The deputy commander for strategy said the coalition would remain "committed to the mission in Syria until ISIS no longer poses a threat," but would not engage the militants in territory held by forces loyal to Syrian President Bashar al-Assad, the Military Times reported. Gedney explained that in areas such as southern Damascus were ISIS has launched attacks, the U.S. would not engage the extremists.

"We've got no intention to operate in areas that are currently held by the regime," he said.

The U.S.-led coalition in Syria has been involved in degrading the military capabilities of ISIS since September 2014. Since then, the territory held by the militant group has been drastically reduced in the country and in neighboring Iraq.

The coalition said Wednesday that it estimated fewer than 1,000 ISIS fighters remained in Iraq and Syria, according to Reuters.

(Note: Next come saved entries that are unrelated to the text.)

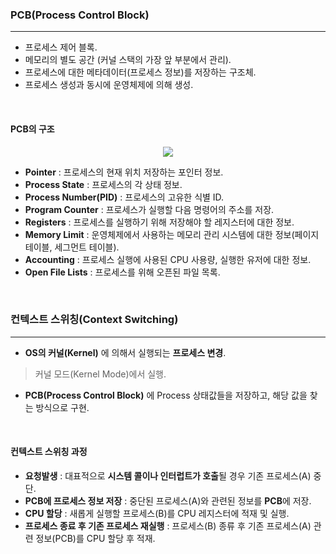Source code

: 
### PCB(Process Control Block)
---
- 프로세스 제어 블록.
- 메모리의 별도 공간 (커널 스택의 가장 앞 부분에서 관리).
- 프로세스에 대한 메타데이터(프로세스 정보)를 저장하는 구조체.
- 프로세스 생성과 동시에 운영체제에 의해 생성.
<br>

#### PCB의 구조

<p align="center"><img src="https://github.com/user-attachments/assets/a1550265-4797-4be8-b00f-df8f1c5f4566"></p>

- **Pointer** : 프로세스의 현재 위치 저장하는 포인터 정보.
- **Process State** : 프로세스의 각 상태 정보.
- **Process Number(PID)** : 프로세스의 고유한 식별 ID.
- **Program Counter** : 프로세스가 실행할 다음 명령어의 주소를 저장.
- **Registers** : 프로세스를 실행하기 위해 저장해야 할 레지스터에 대한 정보.
- **Memory Limit** : 운영체제에서 사용하는 메모리 관리 시스템에 대한 정보(페이지 테이블, 세그먼트 테이블).
- **Accounting** : 프로세스 실행에 사용된 CPU 사용량, 실행한 유저에 대한 정보.
- **Open File Lists** : 프로세스를 위해 오픈된 파일 목록.
<br>

### 컨텍스트 스위칭(Context Switching)
---
- **OS의 커널(Kernel)** 에 의해서 실행되는 **프로세스 변경**.
> 커널 모드(Kernel Mode)에서 실행.
- **PCB(Process Control Block)** 에 Process 상태값들을 저장하고, 해당 값을 찾는 방식으로 구현.
<br>

#### 컨텍스트 스위칭 과정
- **요청발생** : 대표적으로 **시스템 콜이나 인터럽트가 호출**될 경우 기존 프로세스(A) 중단.
- **PCB에 프로세스 정보 저장** : 중단된 프로세스(A)와 관련된 정보를 **PCB**에 저장.
- **CPU 할당** : 새롭게 실행할 프로세스(B)를 CPU 레지스터에 적재 및 실행.
- **프로세스 종료 후 기존 프로세스 재실행** : 프로세스(B) 종류 후 기존 프로세스(A) 관련 정보(PCB)를 CPU 할당 후 적재.
<br>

The figure was a third of what it was just three weeks earlier but excluded those extremists that had slipped into the west of the country. Both countries, across which the militant group proclaimed its self-styled caliphate, have declared complete victory over ISIS in recent weeks.

Russia, which intervened in the Syrian civil war in October 2015 to back Assad, has called on the coalition to pull out of Syria. Russian defense minister Sergey Shoigu said Russia is entering into an agreement with Syria for a permanent military presence, expanding its bases in the west of the country.

In November, details emerged of a deal struck by the U.S. coalition that allowed hundreds of ISIS fighters to leave their capital in the besieged eastern city of Raqqa.

The agreement saw hardened militants and foreign fighters leave the city with their families in a convoy after months-long siege by a Kurdish-Arab ground force backed by the U.S.-led coalition's airstrikes and tactical advisers, according to a BBC investigation.